**Instructions to follow:** What you return must match the records below character for character, except that no picture appears.

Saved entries
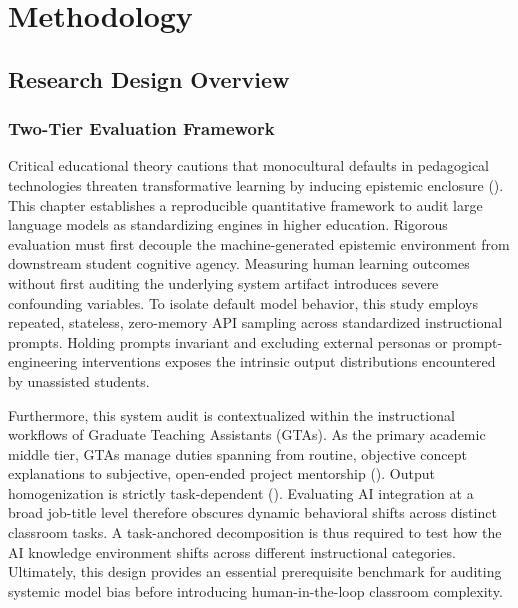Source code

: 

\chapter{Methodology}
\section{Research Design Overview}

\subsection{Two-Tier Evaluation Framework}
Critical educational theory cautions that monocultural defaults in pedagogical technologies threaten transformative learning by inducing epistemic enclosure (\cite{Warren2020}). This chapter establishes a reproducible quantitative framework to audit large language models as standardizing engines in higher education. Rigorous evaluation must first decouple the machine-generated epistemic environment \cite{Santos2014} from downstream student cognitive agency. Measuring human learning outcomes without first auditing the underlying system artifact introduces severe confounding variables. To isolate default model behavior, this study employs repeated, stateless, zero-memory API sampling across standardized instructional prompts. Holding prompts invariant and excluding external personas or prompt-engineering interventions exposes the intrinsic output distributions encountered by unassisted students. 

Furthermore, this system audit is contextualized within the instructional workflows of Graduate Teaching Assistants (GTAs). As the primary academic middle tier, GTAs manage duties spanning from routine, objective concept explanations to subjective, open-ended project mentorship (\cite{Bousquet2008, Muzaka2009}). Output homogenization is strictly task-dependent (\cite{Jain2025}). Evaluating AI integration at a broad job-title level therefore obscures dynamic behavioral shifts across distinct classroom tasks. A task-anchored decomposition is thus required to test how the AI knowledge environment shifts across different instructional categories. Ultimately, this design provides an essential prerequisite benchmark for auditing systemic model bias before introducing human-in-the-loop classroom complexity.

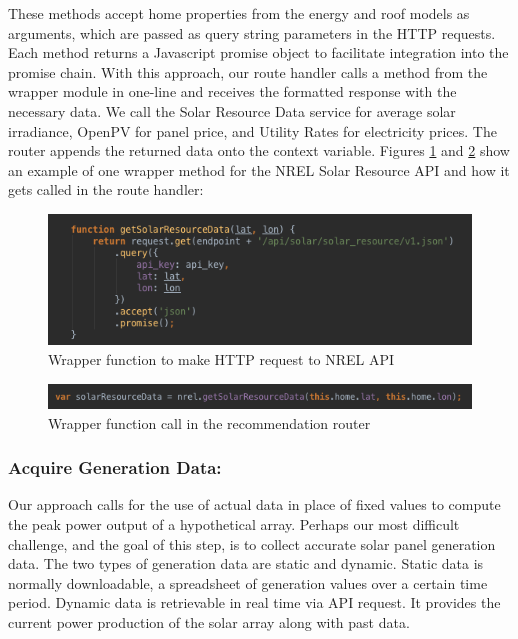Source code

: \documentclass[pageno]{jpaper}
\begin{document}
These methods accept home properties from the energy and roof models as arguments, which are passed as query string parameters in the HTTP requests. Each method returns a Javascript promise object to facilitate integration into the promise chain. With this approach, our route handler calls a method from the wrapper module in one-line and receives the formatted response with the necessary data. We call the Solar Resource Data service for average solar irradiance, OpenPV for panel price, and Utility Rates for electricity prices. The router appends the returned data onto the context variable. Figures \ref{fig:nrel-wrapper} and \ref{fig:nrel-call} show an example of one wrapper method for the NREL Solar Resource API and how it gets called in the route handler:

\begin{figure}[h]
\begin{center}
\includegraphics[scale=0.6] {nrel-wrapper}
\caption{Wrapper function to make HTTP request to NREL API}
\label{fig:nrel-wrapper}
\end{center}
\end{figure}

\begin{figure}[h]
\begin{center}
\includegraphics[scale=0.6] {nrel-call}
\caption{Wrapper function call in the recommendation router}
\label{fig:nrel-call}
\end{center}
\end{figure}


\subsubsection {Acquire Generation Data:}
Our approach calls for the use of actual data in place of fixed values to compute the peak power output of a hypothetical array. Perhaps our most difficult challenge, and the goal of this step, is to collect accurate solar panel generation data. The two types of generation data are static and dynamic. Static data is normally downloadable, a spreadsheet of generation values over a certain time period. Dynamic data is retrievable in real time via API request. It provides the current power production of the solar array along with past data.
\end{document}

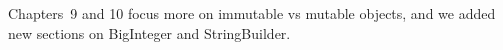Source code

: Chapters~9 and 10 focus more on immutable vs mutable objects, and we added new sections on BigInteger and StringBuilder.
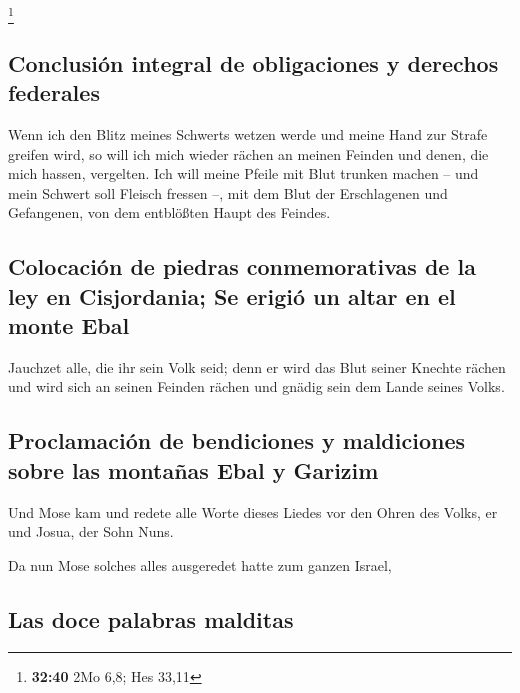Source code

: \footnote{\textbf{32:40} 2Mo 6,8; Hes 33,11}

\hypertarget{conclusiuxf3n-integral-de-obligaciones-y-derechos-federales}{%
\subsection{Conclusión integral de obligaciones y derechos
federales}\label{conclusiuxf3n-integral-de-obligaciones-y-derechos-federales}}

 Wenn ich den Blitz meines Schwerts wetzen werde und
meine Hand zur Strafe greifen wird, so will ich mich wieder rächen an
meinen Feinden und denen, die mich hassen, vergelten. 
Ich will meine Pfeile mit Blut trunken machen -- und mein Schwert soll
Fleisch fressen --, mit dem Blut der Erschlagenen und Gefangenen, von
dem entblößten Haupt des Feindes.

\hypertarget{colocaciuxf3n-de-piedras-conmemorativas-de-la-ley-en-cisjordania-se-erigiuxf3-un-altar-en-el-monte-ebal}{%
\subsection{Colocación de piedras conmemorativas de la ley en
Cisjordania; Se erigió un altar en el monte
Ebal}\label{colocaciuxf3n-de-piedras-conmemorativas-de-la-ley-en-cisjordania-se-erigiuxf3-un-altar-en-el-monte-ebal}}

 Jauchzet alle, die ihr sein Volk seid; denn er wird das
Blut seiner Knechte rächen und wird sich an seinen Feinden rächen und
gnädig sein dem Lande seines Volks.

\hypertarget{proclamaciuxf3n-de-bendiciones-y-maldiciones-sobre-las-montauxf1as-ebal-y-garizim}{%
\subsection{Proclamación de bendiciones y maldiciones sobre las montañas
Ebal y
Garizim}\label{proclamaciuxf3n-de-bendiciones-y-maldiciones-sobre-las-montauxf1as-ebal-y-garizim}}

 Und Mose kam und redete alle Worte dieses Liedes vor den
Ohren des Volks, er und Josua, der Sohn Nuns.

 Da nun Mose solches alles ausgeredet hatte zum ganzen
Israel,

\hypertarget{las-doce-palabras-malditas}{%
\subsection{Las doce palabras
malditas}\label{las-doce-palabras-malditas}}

**Task solution:**
Source code

: 

\chapter{Methodology}
\section{Research Design Overview}

\subsection{Two-Tier Evaluation Framework}
Critical educational theory cautions that monocultural defaults in pedagogical technologies threaten transformative learning by inducing epistemic enclosure (\cite{Warren2020}). This chapter establishes a reproducible quantitative framework to audit large language models as standardizing engines in higher education. Rigorous evaluation must first decouple the machine-generated epistemic environment \cite{Santos2014} from downstream student cognitive agency. Measuring human learning outcomes without first auditing the underlying system artifact introduces severe confounding variables. To isolate default model behavior, this study employs repeated, stateless, zero-memory API sampling across standardized instructional prompts. Holding prompts invariant and excluding external personas or prompt-engineering interventions exposes the intrinsic output distributions encountered by unassisted students. 

Furthermore, this system audit is contextualized within the instructional workflows of Graduate Teaching Assistants (GTAs). As the primary academic middle tier, GTAs manage duties spanning from routine, objective concept explanations to subjective, open-ended project mentorship (\cite{Bousquet2008, Muzaka2009}). Output homogenization is strictly task-dependent (\cite{Jain2025}). Evaluating AI integration at a broad job-title level therefore obscures dynamic behavioral shifts across distinct classroom tasks. A task-anchored decomposition is thus required to test how the AI knowledge environment shifts across different instructional categories. Ultimately, this design provides an essential prerequisite benchmark for auditing systemic model bias before introducing human-in-the-loop classroom complexity.

Source code

: \documentclass[pageno]{jpaper}
\begin{document}
These methods accept home properties from the energy and roof models as arguments, which are passed as query string parameters in the HTTP requests. Each method returns a Javascript promise object to facilitate integration into the promise chain. With this approach, our route handler calls a method from the wrapper module in one-line and receives the formatted response with the necessary data. We call the Solar Resource Data service for average solar irradiance, OpenPV for panel price, and Utility Rates for electricity prices. The router appends the returned data onto the context variable. Figures \ref{fig:nrel-wrapper} and \ref{fig:nrel-call} show an example of one wrapper method for the NREL Solar Resource API and how it gets called in the route handler:

\begin{figure}[h]
\begin{center}
\includegraphics[scale=0.6] {nrel-wrapper}
\caption{Wrapper function to make HTTP request to NREL API}
\label{fig:nrel-wrapper}
\end{center}
\end{figure}

\begin{figure}[h]
\begin{center}
\includegraphics[scale=0.6] {nrel-call}
\caption{Wrapper function call in the recommendation router}
\label{fig:nrel-call}
\end{center}
\end{figure}


\subsubsection {Acquire Generation Data:}
Our approach calls for the use of actual data in place of fixed values to compute the peak power output of a hypothetical array. Perhaps our most difficult challenge, and the goal of this step, is to collect accurate solar panel generation data. The two types of generation data are static and dynamic. Static data is normally downloadable, a spreadsheet of generation values over a certain time period. Dynamic data is retrievable in real time via API request. It provides the current power production of the solar array along with past data.
\end{document}

Source code

: Chapters~9 and 10 focus more on immutable vs mutable objects, and we added new sections on BigInteger and StringBuilder.
Source code

: \footnote{\textbf{32:40} 2Mo 6,8; Hes 33,11}

\hypertarget{conclusiuxf3n-integral-de-obligaciones-y-derechos-federales}{%
\subsection{Conclusión integral de obligaciones y derechos
federales}\label{conclusiuxf3n-integral-de-obligaciones-y-derechos-federales}}

 Wenn ich den Blitz meines Schwerts wetzen werde und
meine Hand zur Strafe greifen wird, so will ich mich wieder rächen an
meinen Feinden und denen, die mich hassen, vergelten. 
Ich will meine Pfeile mit Blut trunken machen -- und mein Schwert soll
Fleisch fressen --, mit dem Blut der Erschlagenen und Gefangenen, von
dem entblößten Haupt des Feindes.

\hypertarget{colocaciuxf3n-de-piedras-conmemorativas-de-la-ley-en-cisjordania-se-erigiuxf3-un-altar-en-el-monte-ebal}{%
\subsection{Colocación de piedras conmemorativas de la ley en
Cisjordania; Se erigió un altar en el monte
Ebal}\label{colocaciuxf3n-de-piedras-conmemorativas-de-la-ley-en-cisjordania-se-erigiuxf3-un-altar-en-el-monte-ebal}}

 Jauchzet alle, die ihr sein Volk seid; denn er wird das
Blut seiner Knechte rächen und wird sich an seinen Feinden rächen und
gnädig sein dem Lande seines Volks.

\hypertarget{proclamaciuxf3n-de-bendiciones-y-maldiciones-sobre-las-montauxf1as-ebal-y-garizim}{%
\subsection{Proclamación de bendiciones y maldiciones sobre las montañas
Ebal y
Garizim}\label{proclamaciuxf3n-de-bendiciones-y-maldiciones-sobre-las-montauxf1as-ebal-y-garizim}}

 Und Mose kam und redete alle Worte dieses Liedes vor den
Ohren des Volks, er und Josua, der Sohn Nuns.

 Da nun Mose solches alles ausgeredet hatte zum ganzen
Israel,

\hypertarget{las-doce-palabras-malditas}{%
\subsection{Las doce palabras
malditas}\label{las-doce-palabras-malditas}}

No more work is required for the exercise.